The Nineties saw a revival of fortunes when he toured with the British band Shack, playing as Love, and his 1996 gigs with LA four-piece Baby Lemonade have become legendary. But soon after returning to California, it all went horribly wrong for Lee, and, not for the first time, it looked as if his musical career was over.

Now, after less than five months of freedom, he is garnering adulatory reviews from a European tour of clubs and theatres that will take him through 25 cities and 11 countries. Hungry for an audience and a stage, Arthur Lee is back with Baby Lemonade, playing as Love.

When I ask how he approaches the songs from those first three classic albums, he answers without hesitation: "Just like I did 'em last night, just like yesterday. I tell you man, this is a high-energy band. Every old song sounds like we just recorded it last week, or as if they were the original band line-up. That's how it is with these guys."

For the first gig, at LA's Spaceland, "I was kind of nervous, actually," he says, speaking softly, "But, after the first song, I was back at home, man.I've done more rehearsing now than since the first album." There are plans for a complete Forever Changes, "with an orchestra and everything.

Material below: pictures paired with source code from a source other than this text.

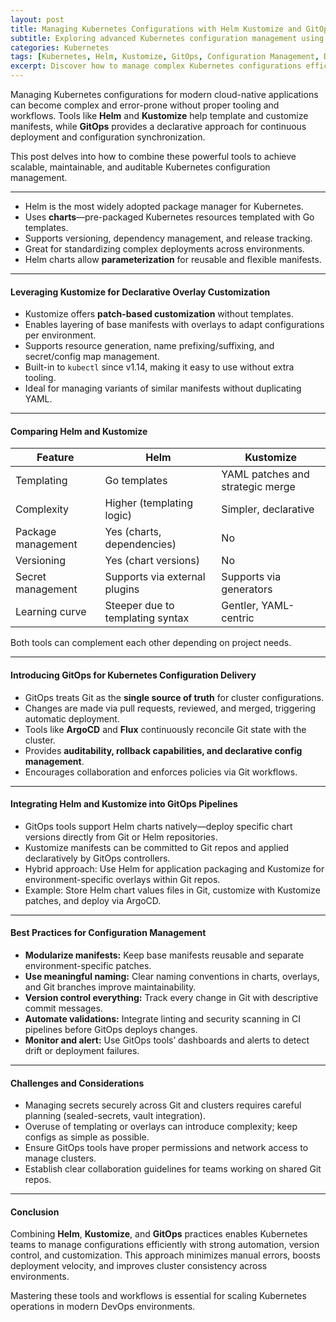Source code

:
 ```yaml
---
layout: post
title: Managing Kubernetes Configurations with Helm Kustomize and GitOps
subtitle: Exploring advanced Kubernetes configuration management using Helm charts Kustomize overlays and GitOps workflows
categories: Kubernetes
tags: [Kubernetes, Helm, Kustomize, GitOps, Configuration Management, DevOps, CI/CD, Cloud Native]
excerpt: Discover how to manage complex Kubernetes configurations efficiently using Helm, Kustomize, and GitOps practices to streamline deployment and ensure consistency at scale.
---
```

Managing Kubernetes configurations for modern cloud-native applications can become complex and error-prone without proper tooling and workflows. Tools like **Helm** and **Kustomize** help template and customize manifests, while **GitOps** provides a declarative approach for continuous deployment and configuration synchronization.

This post delves into how to combine these powerful tools to achieve scalable, maintainable, and auditable Kubernetes configuration management.

---
- Helm is the most widely adopted package manager for Kubernetes.
- Uses **charts**—pre-packaged Kubernetes resources templated with Go templates.
- Supports versioning, dependency management, and release tracking.
- Great for standardizing complex deployments across environments.
- Helm charts allow **parameterization** for reusable and flexible manifests.

---

#### Leveraging Kustomize for Declarative Overlay Customization

- Kustomize offers **patch-based customization** without templates.
- Enables layering of base manifests with overlays to adapt configurations per environment.
- Supports resource generation, name prefixing/suffixing, and secret/config map management.
- Built-in to `kubectl` since v1.14, making it easy to use without extra tooling.
- Ideal for managing variants of similar manifests without duplicating YAML.

---

#### Comparing Helm and Kustomize

| Feature              | Helm                                | Kustomize                          |
|----------------------|-----------------------------------|-----------------------------------|
| Templating           | Go templates                      | YAML patches and strategic merge |
| Complexity           | Higher (templating logic)         | Simpler, declarative              |
| Package management   | Yes (charts, dependencies)        | No                                |
| Versioning           | Yes (chart versions)               | No                                |
| Secret management    | Supports via external plugins      | Supports via generators           |
| Learning curve       | Steeper due to templating syntax  | Gentler, YAML-centric             |

Both tools can complement each other depending on project needs.

---

#### Introducing GitOps for Kubernetes Configuration Delivery

- GitOps treats Git as the **single source of truth** for cluster configurations.
- Changes are made via pull requests, reviewed, and merged, triggering automatic deployment.
- Tools like **ArgoCD** and **Flux** continuously reconcile Git state with the cluster.
- Provides **auditability, rollback capabilities, and declarative config management**.
- Encourages collaboration and enforces policies via Git workflows.

---

#### Integrating Helm and Kustomize into GitOps Pipelines

- GitOps tools support Helm charts natively—deploy specific chart versions directly from Git or Helm repositories.
- Kustomize manifests can be committed to Git repos and applied declaratively by GitOps controllers.
- Hybrid approach: Use Helm for application packaging and Kustomize for environment-specific overlays within Git repos.
- Example: Store Helm chart values files in Git, customize with Kustomize patches, and deploy via ArgoCD.

---

#### Best Practices for Configuration Management

- **Modularize manifests:** Keep base manifests reusable and separate environment-specific patches.
- **Use meaningful naming:** Clear naming conventions in charts, overlays, and Git branches improve maintainability.
- **Version control everything:** Track every change in Git with descriptive commit messages.
- **Automate validations:** Integrate linting and security scanning in CI pipelines before GitOps deploys changes.
- **Monitor and alert:** Use GitOps tools’ dashboards and alerts to detect drift or deployment failures.

---

#### Challenges and Considerations

- Managing secrets securely across Git and clusters requires careful planning (sealed-secrets, vault integration).
- Overuse of templating or overlays can introduce complexity; keep configs as simple as possible.
- Ensure GitOps tools have proper permissions and network access to manage clusters.
- Establish clear collaboration guidelines for teams working on shared Git repos.

---

#### Conclusion

Combining **Helm**, **Kustomize**, and **GitOps** practices enables Kubernetes teams to manage configurations efficiently with strong automation, version control, and customization. This approach minimizes manual errors, boosts deployment velocity, and improves cluster consistency across environments.

Mastering these tools and workflows is essential for scaling Kubernetes operations in modern DevOps environments.

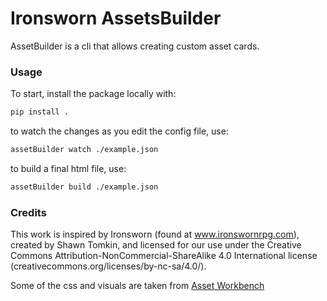 # Ironsworn AssetsBuilder

AssetBuilder is a cli that allows creating custom asset cards.

### Usage

To start, install the package locally with:

```bash
pip install .
```

to watch the changes as you edit the config file, use:

```bash
assetBuilder watch ./example.json
```

to build a final html file, use:

```bash
assetBuilder build ./example.json
```

### Credits

This work is inspired by Ironsworn (found at www.ironswornrpg.com), created by Shawn Tomkin, and licensed for our use under the Creative Commons Attribution-NonCommercial-ShareAlike 4.0 International license (creativecommons.org/licenses/by-nc-sa/4.0/).

Some of the css and visuals are taken from [Asset Workbench](https://effortlessmountain.github.io/ironsworn-asset-workbench/)
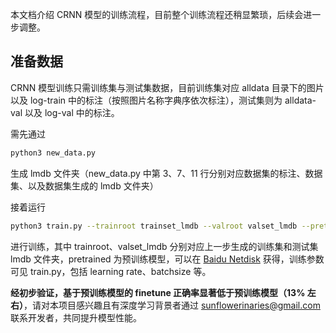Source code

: 本文档介绍 CRNN 模型的训练流程，目前整个训练流程还稍显繁琐，后续会进一步调整。

## 准备数据

CRNN 模型训练只需训练集与测试集数据，目前训练集对应 alldata 目录下的图片以及 log-train 中的标注（按照图片名称字典序依次标注），测试集则为 alldata-val 以及 log-val 中的标注。

需先通过

```bash
python3 new_data.py
```

生成 lmdb 文件夹（new_data.py 中第 3、7、11 行分别对应数据集的标注、数据集、以及数据集生成的 lmdb 文件夹）

接着运行

```bash
python3 train.py --trainroot trainset_lmdb --valroot valset_lmdb --pretrained data/crnn.pth
```

进行训练，其中 trainroot、valset_lmdb 分别对应上一步生成的训练集和测试集 lmdb 文件夹，pretrained 为预训练模型，可以在 [Baidu Netdisk](https://pan.baidu.com/s/1pLbeCND) 获得，训练参数可见 train.py，包括 learning rate、batchsize 等。

**经初步验证，基于预训练模型的 finetune 正确率显著低于预训练模型（13% 左右）**，请对本项目感兴趣且有深度学习背景者通过 sunflowerinaries@gmail.com 联系开发者，共同提升模型性能。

But what I'd love more is to do my new songs." Of which there are dozens, composed and orchestrated in jail. "I just haven't taught them to the band yet." He plans to record them in England later this year. "But, right now, I have to concentrate on getting back into performing. I don't want to be seen as a novelty act or someone who used to be. I wouldn't do a tour like that. When somebody who I consider my heroes, like the Beatles..." He tails off with a shrug. McCartney might be wowing the stadiums in the States, but Lee is unimpressed. "People probably don't think I can cut it any more," he remarks, "That's one reason to do it. I'm out to blow minds."

With the European tour already under way expectations are soaring. Much of the tour is already sold out, and the word is that Lee is at his peak. At the end of the interview, when he's heading out of the door, he turns before he leaves, grins and says, "I'm gonna show you."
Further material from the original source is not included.